Although China can't control consumer spending, the consumer is a comparatively small part of its economy. Plus, currency control diminishes the consumer's buying power. All of this makes the United States' TARP plans look like child's play. If China wants to stimulate the economy, it does so -- and fast. That's why the country is producing such robust economic numbers.

Why is China doing this? It doesn't have the kind of social safety net one sees in the developed world, so it needs to keep its economy going at any cost. Millions of people have migrated to its cities, and now they're hungry and unemployed. People without food or work tend to riot. To keep that from happening, the government is more than willing to artificially stimulate the economy, in the hopes of buying time until the global system stabilizes. It's literally forcing banks to lend -- which will create a huge pile of horrible loans on top of the ones they've originated over the last decade.

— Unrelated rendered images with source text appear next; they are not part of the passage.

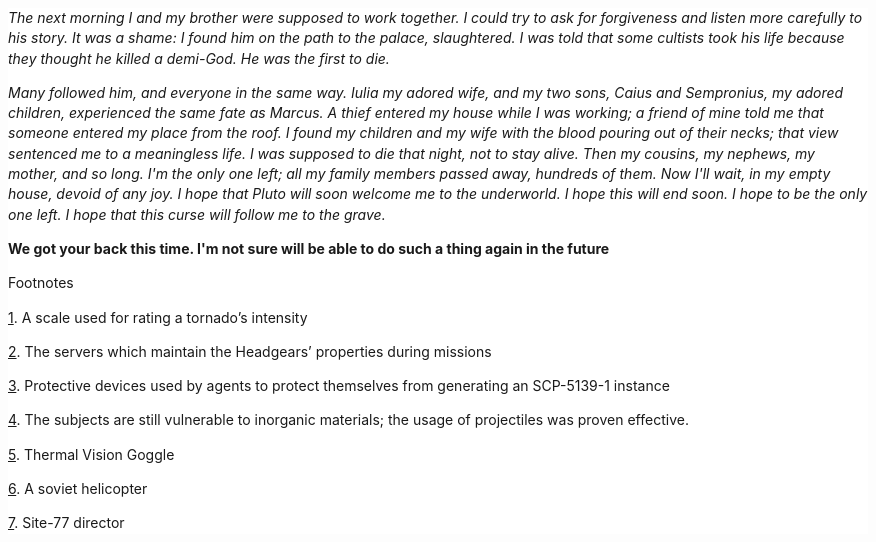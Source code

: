 _The next morning I and my brother were supposed to work together. I could try to ask for forgiveness and listen more carefully to his story. It was a shame: I found him on the path to the palace, slaughtered. I was told that some cultists took his life because they thought he killed a demi-God. He was the first to die._

_Many followed him, and everyone in the same way. Iulia my adored wife, and my two sons, Caius and Sempronius, my adored children, experienced the same fate as Marcus. A thief entered my house while I was working; a friend of mine told me that someone entered my place from the roof. I found my children and my wife with the blood pouring out of their necks; that view sentenced me to a meaningless life. I was supposed to die that night, not to stay alive. Then my cousins, my nephews, my mother, and so long. I'm the only one left; all my family members passed away, hundreds of them. Now I'll wait, in my empty house, devoid of any joy. I hope that Pluto will soon welcome me to the underworld. I hope this will end soon. I hope to be the only one left. I hope that this curse will follow me to the grave._

**We got your back this time. I'm not sure will be able to do such a thing again in the future**

Footnotes

[1](javascript:;). A scale used for rating a tornado’s intensity

[2](javascript:;). The servers which maintain the Headgears’ properties during missions

[3](javascript:;). Protective devices used by agents to protect themselves from generating an SCP-5139-1 instance

[4](javascript:;). The subjects are still vulnerable to inorganic materials; the usage of projectiles was proven effective.

[5](javascript:;). Thermal Vision Goggle

[6](javascript:;). A soviet helicopter

[7](javascript:;). Site-77 director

But don't confuse fast growth with sustainable growth. Much of China's growth over the past decade has come from lending to the United States. The country suffers from real overcapacity. And now growth comes from borrowing -- and hundreds of billion-dollar decisions made on the fly don't inspire a lot of confidence. For example, a nearly completed, 13-story building in Shanghai collapsed in June due to the poor quality of its construction.

This growth will result in a huge pile of bad debt -- as forced lending is bad lending. The list of negative consequences is very long, but the bottom line is simple: There is no miracle in the Chinese miracle growth, and China will pay a price. The only question is when and how much.

...Now, China needs to stimulate its economy. It's facing a very delicate situation indeed: It needs the money internally to finance its continued growth. However, if it were to sell dollar-denominated treasuries, several bad things would happen. Its currency would skyrocket -- meaning the loss of its competitive low-cost-producer edge. Or, U.S. interest rates would go up dramatically -- not good for its biggest customer, and therefore not good for China.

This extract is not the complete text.